Cette décision met un terme à un débat juridique historique entre le gouvernement du Québec et le gouvernement de Terre-Neuve, et plus particulièrement, entre Hydro-Québec et Churchill Falls.

Cette décision réitère également les principes de base du Code civil du Québec et de la stabilité des relations contractuelles entre les parties.

Enfin, cette décision nous enseigne, une fois de plus, qu’il est important lors de la signature d’un contrat, de prévoir les événements potentiels et la possibilité pour les parties de revoir les termes de leur entente advenant que ces éléments arrivent. En effet, la Cour suprême nous rappelle qu’en l’absence de clause de ce type, les parties ne pourront revoir leur entente advenant des évènements imprévus, et ce, peu importe la durée de ladite entente.
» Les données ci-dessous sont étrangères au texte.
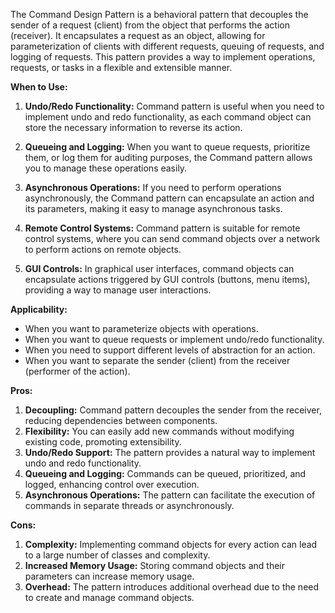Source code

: The Command Design Pattern is a behavioral pattern that decouples the sender of a request (client) from the object that performs the action (receiver). It encapsulates a request as an object, allowing for parameterization of clients with different requests, queuing of requests, and logging of requests. This pattern provides a way to implement operations, requests, or tasks in a flexible and extensible manner.

**When to Use:**

1. **Undo/Redo Functionality:** Command pattern is useful when you need to implement undo and redo functionality, as each command object can store the necessary information to reverse its action.

2. **Queueing and Logging:** When you want to queue requests, prioritize them, or log them for auditing purposes, the Command pattern allows you to manage these operations easily.

3. **Asynchronous Operations:** If you need to perform operations asynchronously, the Command pattern can encapsulate an action and its parameters, making it easy to manage asynchronous tasks.

4. **Remote Control Systems:** Command pattern is suitable for remote control systems, where you can send command objects over a network to perform actions on remote objects.

5. **GUI Controls:** In graphical user interfaces, command objects can encapsulate actions triggered by GUI controls (buttons, menu items), providing a way to manage user interactions.

**Applicability:**

- When you want to parameterize objects with operations.
- When you want to queue requests or implement undo/redo functionality.
- When you need to support different levels of abstraction for an action.
- When you want to separate the sender (client) from the receiver (performer of the action).

**Pros:**

1. **Decoupling:** Command pattern decouples the sender from the receiver, reducing dependencies between components.
2. **Flexibility:** You can easily add new commands without modifying existing code, promoting extensibility.
3. **Undo/Redo Support:** The pattern provides a natural way to implement undo and redo functionality.
4. **Queueing and Logging:** Commands can be queued, prioritized, and logged, enhancing control over execution.
5. **Asynchronous Operations:** The pattern can facilitate the execution of commands in separate threads or asynchronously.

**Cons:**

1. **Complexity:** Implementing command objects for every action can lead to a large number of classes and complexity.
2. **Increased Memory Usage:** Storing command objects and their parameters can increase memory usage.
3. **Overhead:** The pattern introduces additional overhead due to the need to create and manage command objects.

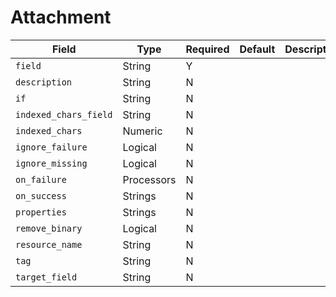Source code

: # Attachment

|Field|Type|Required|Default|Description|
|---|---|---|---|---|
|`field`|String|Y|||
|`description`|String|N|||
|`if`|String|N|||
|`indexed_chars_field`|String|N|||
|`indexed_chars`|Numeric|N|||
|`ignore_failure`|Logical|N|||
|`ignore_missing`|Logical|N|||
|`on_failure`|Processors|N|||
|`on_success`|Strings|N|||
|`properties`|Strings|N|||
|`remove_binary`|Logical|N|||
|`resource_name`|String|N|||
|`tag`|String|N|||
|`target_field`|String|N|||
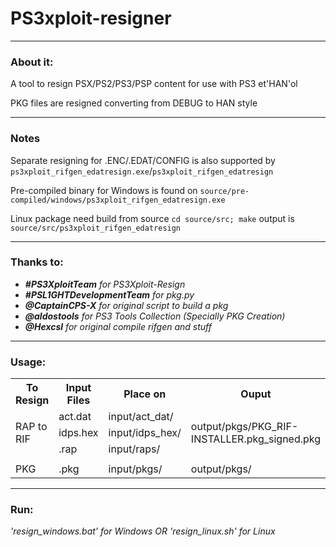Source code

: # PS3xploit-resigner

---

### About it:

A tool to resign PSX/PS2/PS3/PSP content for use with PS3 et'HAN'ol

PKG files are resigned converting from DEBUG to HAN style

---

### Notes

Separate resigning for .ENC/.EDAT/CONFIG is also supported by `ps3xploit_rifgen_edatresign.exe`/`ps3xploit_rifgen_edatresign`

Pre-compiled binary for Windows is found on `source/pre-compiled/windows/ps3xploit_rifgen_edatresign.exe`

Linux package need build from source `cd source/src; make` output is `source/src/ps3xploit_rifgen_edatresign`

---

### Thanks to:

- ***#PS3XploitTeam** for PS3Xploit-Resign*
- ***#PSL1GHTDevelopmentTeam** for pkg.py*
- ***@CaptainCPS-X** for original script to build a pkg*
- ***@aldostools** for PS3 Tools Collection (Specially PKG Creation)*
- ***@Hexcsl** for original compile rifgen and stuff*

---

### Usage:

<table>
  <tr>
    <th>To Resign<br></th>
    <th>Input Files</th>
    <th>Place on</th>
    <th>Ouput</th>
  </tr>
  <tr>
    <td rowspan="3">RAP to RIF<br></td>
    <td>act.dat</td>
    <td>input/act_dat/</td>
    <td rowspan="3">output/pkgs/PKG_RIF-INSTALLER.pkg_signed.pkg</td>
  </tr>
  <tr>
    <td>idps.hex</td>
    <td>input/idps_hex/</td>
  </tr>
  <tr>
    <td>.rap</td>
    <td>input/raps/</td>
  </tr>
  <tr>
    <td colspan="4"></td>
  </tr>
  <tr>
    <td>PKG<br></td>
    <td>.pkg</td>
    <td>input/pkgs/</td>
    <td>output/pkgs/</td>
  </tr>
</table>

---

### Run:

*'resign_windows.bat' for Windows OR 'resign_linux.sh' for Linux*
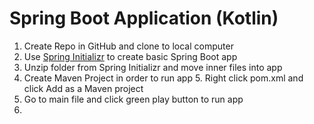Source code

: # Spring Boot Application (Kotlin)

1. Create Repo in GitHub and clone to local computer
2. Use [Spring Initializr](https://start.spring.io/) to create basic Spring Boot app
3. Unzip folder from Spring Initializr and move inner files into app
4. Create Maven Project in order to run app 
   5. Right click pom.xml and click Add as a Maven project
6. Go to main file and click green play button to run app
7. 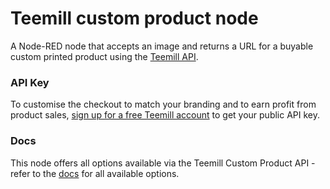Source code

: # Teemill custom product node
A Node-RED node that accepts an image and returns a URL for a buyable custom printed product using the [Teemill API](https://teemill.com/api).

### API Key
To customise the checkout to match your branding and to earn profit from product sales, [sign up for a free Teemill account](https://teemill.com/api) to get your public API key.

### Docs
This node offers all options available via the Teemill Custom Product API - refer to the [docs](https://teemill.com/api-docs/create-custom-product/)</a> for all available options.
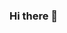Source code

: ### Hi there 👋

<!--
**supreeth1011/supreeth1011** is a ✨ _special_ ✨ repository because its `README.md` (this file) appears on your GitHub profile.

Here are some ideas to get you started:

- 🔭 I’m currently pursuing my Master's degree
- 🌱 I’m currently learning Web Apps
- 💬 Ask me about anime and webseries
-->
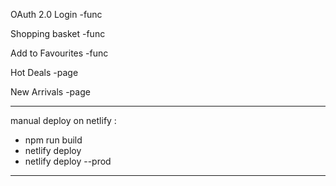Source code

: OAuth 2.0 Login -func

Shopping basket -func

Add to Favourites -func

Hot Deals -page

New Arrivals -page

---

manual deploy on netlify :

- npm run build
- netlify deploy
- netlify deploy --prod

---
Il est à noter qu’un seul juge a rendu une opinion dissidente dans ce dossier et que la majorité des juges de la Cour suprême étaient d’accord avec les motifs du jugement qui ont été écrits par le Juge Gascon dans ce dossier.

Cet arrêt vient donc confirmer le principe qu’en l’absence des causes de nullité du contrat prévues au Code civil du Québec, le contrat est véritablement la loi des parties.